The computational resources, specifically the CPU time, utilized by the query.

One of the most straightforward ways to optimize a query is to limit the number of bytes it needs to scan.

This can be achieved by selecting only the necessary columns and avoiding the use of SELECT *. Since BigQuery uses columnar storage, the data scan is proportional to the number of columns used in the query. If a preview of the data is needed, the preview table feature can be used instead.

Another way to minimize the data scanned in the query is to leverage partitioning and clustering. This involves using filters or where clauses on columns are used to partition or cluster the table itself. By doing so, unnecessary data can be pruned out of the query.

To optimize aggregation queries, it is important to aggregate as late and as seldom as possible. This can be achieved by moving aggregation functions up to the top to avoid multiple group by executions. If a table can be reduced drastically by aggregating in preparation for being joined, it should be aggregated early. Nesting repeated data can also help to avoid using group bys.

When joining multiple tables, it is important to place the largest table first in the join query followed by the smallest and then by decreasing size. Where clauses should be executed as soon as possible to ensure that the slots for forming the join are working with the least amount of data. Filters on both tables should also be used to eliminate unnecessary data. Clustering or partitioning tables based on common join keys can also improve efficiency.

Finally, filtering and ordering can be optimized by choosing the best order for filters in the where clause. The first part of the where clause should always contain the filter that will eliminate the most data. When using an order by statement, it is important to use LIMIT to make the result set easier to manage and avoid overwhelming the processing slot.

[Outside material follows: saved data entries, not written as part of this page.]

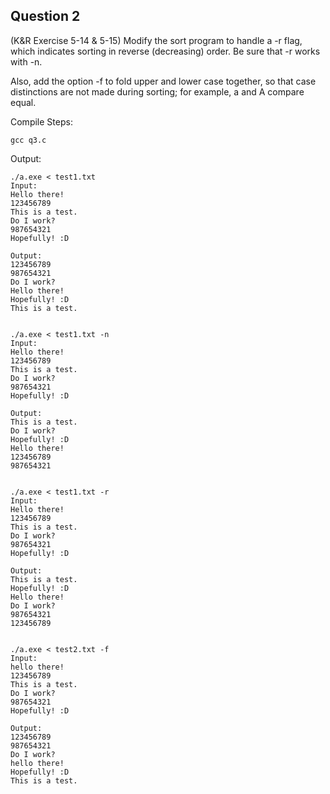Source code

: ## Question 2

(K&R Exercise 5-14 & 5-15) Modify the sort program to handle a -r flag, which indicates sorting in reverse (decreasing) order. Be sure that -r works with -n.

Also, add the option -f to fold upper and lower case together, so that case distinctions are not made during sorting; for example, a and A compare equal.

Compile Steps:
    
    gcc q3.c

Output:

    ./a.exe < test1.txt
    Input:
    Hello there!
    123456789
    This is a test.
    Do I work?
    987654321
    Hopefully! :D
    
    Output:
    123456789
    987654321
    Do I work?
    Hello there!
    Hopefully! :D
    This is a test.
    
    
    ./a.exe < test1.txt -n
    Input:
    Hello there!
    123456789
    This is a test.
    Do I work?
    987654321
    Hopefully! :D
    
    Output:
    This is a test.
    Do I work?
    Hopefully! :D
    Hello there!
    123456789
    987654321
    
    
    ./a.exe < test1.txt -r
    Input:
    Hello there!
    123456789
    This is a test.
    Do I work?
    987654321
    Hopefully! :D
    
    Output:
    This is a test.
    Hopefully! :D
    Hello there!
    Do I work?
    987654321
    123456789
    
    
    ./a.exe < test2.txt -f
    Input:
    hello there!
    123456789
    This is a test.
    Do I work?
    987654321
    Hopefully! :D
        
    Output:
    123456789
    987654321
    Do I work?
    hello there!
    Hopefully! :D
    This is a test.
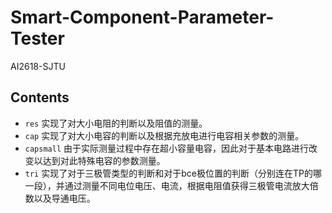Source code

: # Smart-Component-Parameter-Tester
AI2618-SJTU

## Contents
- `res`
   实现了对大小电阻的判断以及阻值的测量。
- `cap` 
   实现了对大小电容的判断以及根据充放电进行电容相关参数的测量。
- `capsmall`
   由于实际测量过程中存在超小容量电容，因此对于基本电路进行改变以达到对此特殊电容的参数测量。
- `tri`
   实现了对于三极管类型的判断和对于bce极位置的判断（分别连在TP的哪一段），并通过测量不同电位电压、电流，根据电阻值获得三极管电流放大倍数以及导通电压。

By following these optimization strategies, SQL queries can be made more performant and efficient. Now, let's take a deeper look at each of these strategies.

Minimizing Data Scanned

Selecting Specific Columns

One of the most straightforward ways to optimize a query in BigQuery is to limit the number of bytes it needs to scan. This can be achieved by selecting only the columns that are really needed, instead of using "select star".

Since BigQuery uses columnar storage, the data scan is proportional to the number of columns used in the query. Therefore, selecting specific columns can help to minimize the amount of data scanned and improve query performance. If users want to get a feel for the data they are working with, they can use the "preview table" feature to look at the first few rows of the data.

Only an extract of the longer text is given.